It is not uncommon for small arteriovenous shunts in tumors to allow chemoembolization material to pass into the hepatic veins and thence into the lungs (^,Fig 9). These shunts are usually not visible. Injection of the phrenic arteries may also cause lung or pleural uptake. In our experience, lung or pleural uptake is common, can be bilateral (^,Fig 10), and is seen on CT scans in up to 25% of cases (^,15), although it may be a subtle finding. Although ethiodized oil may cause inflammatory changes in experiments (^,25), the amount of ethiodized oil usually seen after chemoembolization is unlikely to cause significant problems. Larger amounts may cause significant pulmonary infarction (^,26). The lobar collapse commonly seen after chemoembolization is usually due to pain and resultant hypoventilation and resolves rapidly, even when ethiodized oil persists in the lung. We routinely use incentive spirometry to minimize this problem.

Embolization of Celiac Artery Branches

Embolization affecting the organs supplied by the celiac trunk is not uncommon. Fortunately, such embolization is usually not a significant problem if it is due to mild reflux from a selective injection (^,Fig 11). Embolization of the pancreas after nonselective chemoembolization is common and is symptomatic; this fact is one of the reasons for performing selective chemoembolization. Pancreatic embolization is uncommonly of significance after selective chemoembolization (^,27). If injection of the common hepatic or proper hepatic artery is required close to the origin of the gastroduodenal artery, coil embolization of the gastroduodenal artery protects the pancreas and duodenum from inadvertent chemoembolization.

Gastric Uptake

Gastric deposition of chemoembolization material is characterized by ethiodized oil following the line of the gastric mucosa (^,Fig 12). In our experience, gastric uptake is uncommon (1% of cases) and asymptomatic (^,15), although others report a high frequency of peptic ulceration (^,28). All of our patients receive prophylactic histamine₂-receptor blockers for 1 month after chemoembolization. Gastric uptake must be differentiated from gastric wall calcification (^,Fig 13) or ingested radiopaque material, which is intraluminal and should be obvious (^,Fig 14).

Gallbladder Uptake and Infarction

Ethiodized oil is not uncommonly seen in the wall of the gallbladder after chemoembolization (14% of cases in our experience [15]) despite efforts to avoid injection proximal to the cystic artery. Even when the gallbladder does receive some chemoembolization material, there is usually no adverse outcome (^,29,^,30). The reason may be because gelatin sponge powder, which may be more likely to cause infarction, does not necessarily go to the area outlined by the ethiodized oil; also, this area already has reduced flow due to the oil embolization. Ethiodized oil uptake by the gallbladder may be focal or diffuse (^,Fig 15). Occasionally, chemoembolization of the gallbladder may cause emphysematous cholecystitis, even when little ethiodized oil is present (^,Fig 16), although cholecystectomy may not be required.
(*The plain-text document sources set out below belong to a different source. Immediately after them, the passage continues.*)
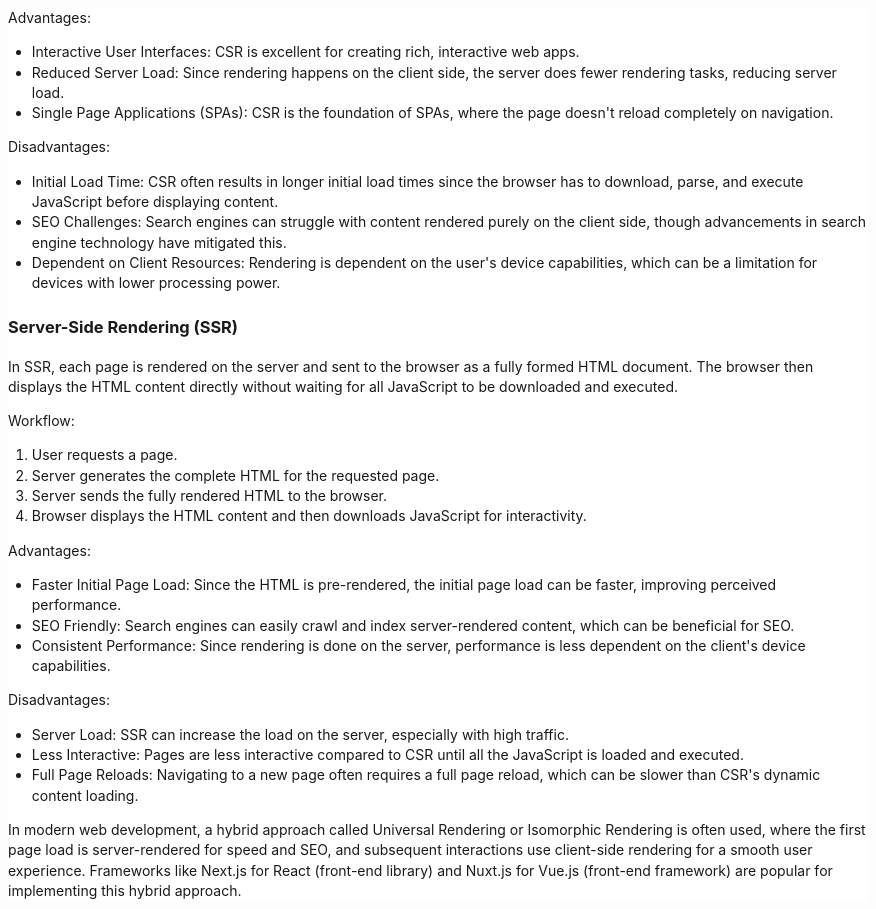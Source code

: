 Advantages:

- Interactive User Interfaces: CSR is excellent for creating rich, interactive web apps.
- Reduced Server Load: Since rendering happens on the client side, the server does fewer rendering tasks, reducing server load.
- Single Page Applications (SPAs): CSR is the foundation of SPAs, where the page doesn't reload completely on navigation.

Disadvantages:

- Initial Load Time: CSR often results in longer initial load times since the browser has to download, parse, and execute JavaScript before displaying content.
- SEO Challenges: Search engines can struggle with content rendered purely on the client side, though advancements in search engine technology have mitigated this.
- Dependent on Client Resources: Rendering is dependent on the user's device capabilities, which can be a limitation for devices with lower processing power.

### Server-Side Rendering (SSR)

In SSR, each page is rendered on the server and sent to the browser as a fully formed HTML document. The browser then displays the HTML content directly without waiting for all JavaScript to be downloaded and executed.

Workflow:

1. User requests a page.
1. Server generates the complete HTML for the requested page.
1. Server sends the fully rendered HTML to the browser.
1. Browser displays the HTML content and then downloads JavaScript for interactivity.

Advantages:

- Faster Initial Page Load: Since the HTML is pre-rendered, the initial page load can be faster, improving perceived performance.
- SEO Friendly: Search engines can easily crawl and index server-rendered content, which can be beneficial for SEO.
- Consistent Performance: Since rendering is done on the server, performance is less dependent on the client's device capabilities.

Disadvantages:

- Server Load: SSR can increase the load on the server, especially with high traffic.
- Less Interactive: Pages are less interactive compared to CSR until all the JavaScript is loaded and executed.
- Full Page Reloads: Navigating to a new page often requires a full page reload, which can be slower than CSR's dynamic content loading.

In modern web development, a hybrid approach called Universal Rendering or Isomorphic Rendering is often used, where the first page load is server-rendered for speed and SEO, and subsequent interactions use client-side rendering for a smooth user experience. Frameworks like Next.js for React (front-end library) and Nuxt.js for Vue.js (front-end framework) are popular for implementing this hybrid approach.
Because of the unfavorable anatomy, it may be impossible to deliver chemoembolization material distally without some reflux into the cystic artery; such reflux may lead to gallbladder infarction (^,^,^,Fig 17). The infarction may be delayed for some time after the chemoembolization procedure. Fortunately, in our experience, only one of 251 patients who underwent chemoembolization in a 30-month period required cholecystectomy for gallbladder infarction (^,Table 2).
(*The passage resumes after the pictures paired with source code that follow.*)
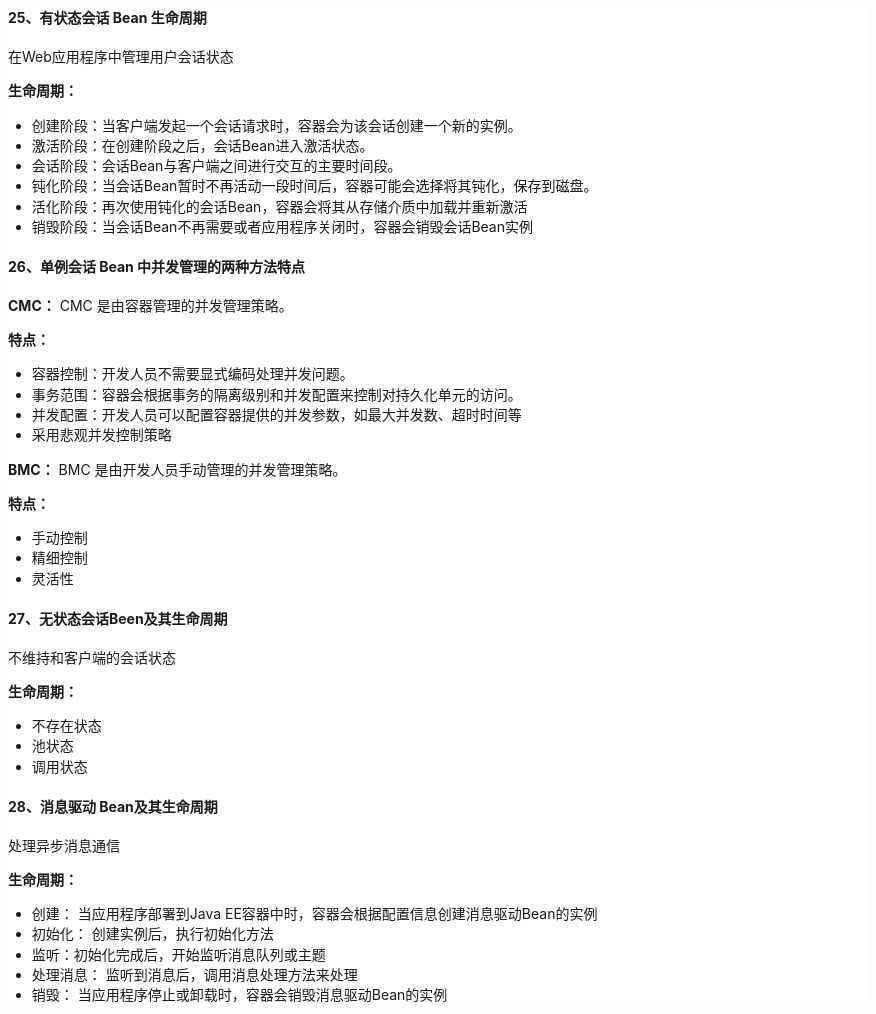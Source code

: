 

#### 25、有状态会话 Bean 生命周期

在Web应用程序中管理用户会话状态

**生命周期：**

+ 创建阶段：当客户端发起一个会话请求时，容器会为该会话创建一个新的实例。
+ 激活阶段：在创建阶段之后，会话Bean进入激活状态。
+ 会话阶段：会话Bean与客户端之间进行交互的主要时间段。
+ 钝化阶段：当会话Bean暂时不再活动一段时间后，容器可能会选择将其钝化，保存到磁盘。
+ 活化阶段：再次使用钝化的会话Bean，容器会将其从存储介质中加载并重新激活
+ 销毁阶段：当会话Bean不再需要或者应用程序关闭时，容器会销毁会话Bean实例



#### 26、单例会话 Bean 中并发管理的两种方法特点

**CMC：** CMC 是由容器管理的并发管理策略。

**特点：**

- 容器控制：开发人员不需要显式编码处理并发问题。
- 事务范围：容器会根据事务的隔离级别和并发配置来控制对持久化单元的访问。
- 并发配置：开发人员可以配置容器提供的并发参数，如最大并发数、超时时间等
- 采用悲观并发控制策略



**BMC：** BMC 是由开发人员手动管理的并发管理策略。

**特点：**

- 手动控制
- 精细控制
- 灵活性



#### 27、无状态会话Been及其生命周期

不维持和客户端的会话状态

**生命周期：**

+ 不存在状态
+ 池状态
+ 调用状态



#### 28、消息驱动 Bean及其生命周期

处理异步消息通信

**生命周期：**

+ 创建： 当应用程序部署到Java EE容器中时，容器会根据配置信息创建消息驱动Bean的实例
+ 初始化： 创建实例后，执行初始化方法
+ 监听：初始化完成后，开始监听消息队列或主题
+ 处理消息： 监听到消息后，调用消息处理方法来处理
+ 销毁： 当应用程序停止或卸载时，容器会销毁消息驱动Bean的实例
Splenic Uptake and Infarction

Reflux of chemoembolization material into the splenic artery is uncommon but may cause focal splenic infarction (^,^,^,Fig 18). Splenic artery reflux seldom causes symptoms.

Pseudocirrhosis

The liver can respond to chemoembolization in several ways, including the development of pseudocirrhosis (^,^,^,Fig 19). At CT, pseudocirrhosis appears as irregularity of the hepatic surface, an appearance superficially similar to that of cirrhosis.
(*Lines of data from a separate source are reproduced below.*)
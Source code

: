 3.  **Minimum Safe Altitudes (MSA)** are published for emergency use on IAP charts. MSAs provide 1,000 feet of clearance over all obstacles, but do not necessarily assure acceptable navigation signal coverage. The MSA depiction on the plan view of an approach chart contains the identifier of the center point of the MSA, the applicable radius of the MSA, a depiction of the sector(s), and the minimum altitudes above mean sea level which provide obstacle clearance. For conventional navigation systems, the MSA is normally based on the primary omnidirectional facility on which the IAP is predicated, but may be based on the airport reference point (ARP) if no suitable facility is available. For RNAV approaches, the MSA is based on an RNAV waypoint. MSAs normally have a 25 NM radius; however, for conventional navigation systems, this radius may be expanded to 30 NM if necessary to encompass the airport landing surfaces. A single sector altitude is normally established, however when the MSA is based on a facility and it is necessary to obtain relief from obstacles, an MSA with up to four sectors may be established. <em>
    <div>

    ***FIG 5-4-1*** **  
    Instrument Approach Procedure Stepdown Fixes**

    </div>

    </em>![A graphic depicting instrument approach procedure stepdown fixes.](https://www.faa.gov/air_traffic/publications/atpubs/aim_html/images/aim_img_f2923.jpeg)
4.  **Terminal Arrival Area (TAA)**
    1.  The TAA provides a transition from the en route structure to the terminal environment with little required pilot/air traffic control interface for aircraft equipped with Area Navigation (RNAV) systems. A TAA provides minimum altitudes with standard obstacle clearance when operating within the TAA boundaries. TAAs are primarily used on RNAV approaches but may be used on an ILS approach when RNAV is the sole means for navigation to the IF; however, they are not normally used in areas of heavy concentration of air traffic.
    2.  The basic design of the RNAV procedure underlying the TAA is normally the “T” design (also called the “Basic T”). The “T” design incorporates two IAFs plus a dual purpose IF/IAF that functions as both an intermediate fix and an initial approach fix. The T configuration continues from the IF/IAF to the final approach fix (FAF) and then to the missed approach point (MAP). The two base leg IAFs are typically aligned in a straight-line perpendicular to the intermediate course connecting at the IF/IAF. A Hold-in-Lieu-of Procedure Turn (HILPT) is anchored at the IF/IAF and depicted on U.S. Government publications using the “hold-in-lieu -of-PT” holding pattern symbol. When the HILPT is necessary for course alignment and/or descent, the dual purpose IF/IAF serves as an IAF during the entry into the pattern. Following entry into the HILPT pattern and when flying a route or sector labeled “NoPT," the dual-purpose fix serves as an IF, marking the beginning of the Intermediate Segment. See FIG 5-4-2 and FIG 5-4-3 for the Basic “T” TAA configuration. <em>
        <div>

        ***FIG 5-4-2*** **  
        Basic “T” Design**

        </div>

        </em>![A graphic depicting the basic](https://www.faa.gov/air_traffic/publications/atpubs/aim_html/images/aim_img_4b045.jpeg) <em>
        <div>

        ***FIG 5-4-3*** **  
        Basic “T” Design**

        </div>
Liver Infarction and Abscess Formation

A degree of tumor infarction after chemoembolization is probably inevitable; small amounts of gas are commonly seen and are usually of no consequence (^,Fig 20). In our experience, more extensive infarction that leads to necrosis and abscess formation is rare (^,^,^,Fig 21). Other authors have reported abscess formation as a result of biliary infarction (^,20), but we have not encountered this problem. Excess gelatin sponge powder may contribute to infarction and resulting conditions, as may excessive chemoembolization in patients with portal vein occlusion.

Carcinoid Crisis

Until the introduction of somatostatin analogues (eg, octreotide), exacerbation of the symptoms of carcinoid or frank carcinoid crisis was common with chemoembolization of metastases from carcinoids. Now, somatostatin analogues are used routinely, for hormonally active tumors, during and after chemoembolization to prevent carcinoid crisis and can be used intravenously in emergencies (^,19). Carcinoid crisis now occurs in only a small percentage of patients. Treatment of these patients, who often have severe disease of the pulmonary and tricuspid valves, is difficult because there is little room for error when reducing preload to treat pulmonary edema. Right atrial pressure must be maintained to ensure adequate flow through the diseased tricuspid valve. Maintenance of right atrial pressure requires close collaboration with an experienced cardiologist.

Hepatorenal Syndrome

Advanced liver failure can lead to hepatorenal syndrome, which may be exacerbated by chemoembolization and the associated contrast material load. Severe liver dysfunction and renal dysfunction are relative contraindications to chemoembolization. On occasion, it may be appropriate to attempt chemoembolization under these circumstances, even though there is a substantial risk involved, because there is a greater risk to doing nothing (^,Fig 22).

Liver Rupture

Large liver tumors adjacent to the liver capsule may rarely cause necrosis and lead to liver rupture (^,Fig 23). Liver rupture may also occur in the absence of chemoembolization (^,Fig 1). In addition, liver rupture may occur after chemoembolization if the liver capsule was breached before chemoembolization (^,^,^,Fig 24).

CONCLUSIONS

There are numerous potential errors and complications associated with chemoembolization for unresectable liver tumors. A good understanding of the congenital and acquired variations of arterial anatomy that may be seen supplying the liver is required. A full assessment of portal vein patency is also required. An abnormal portal vein demands significant changes in technique to allow safe chemoembolization. Partial or complete portal vein occlusion is associated with significantly decreased survival but does not prevent a worthwhile response to chemoembolization and is not an absolute contraindication. The presence of chemoembolization material in the gallbladder is not uncommon; however, when the technique described herein is used, the chemoembolization material infrequently causes cholecystitis or gallbladder infarction. Our experience in this regard is unlike that of other investigators, who report that gallbladder complications are common (^,31). Extrahepatic chemoembolization material is commonly seen in other organs but usually does not cause problems, presumably because the dose deposited outside the liver is small compared with the dose delivered to the liver.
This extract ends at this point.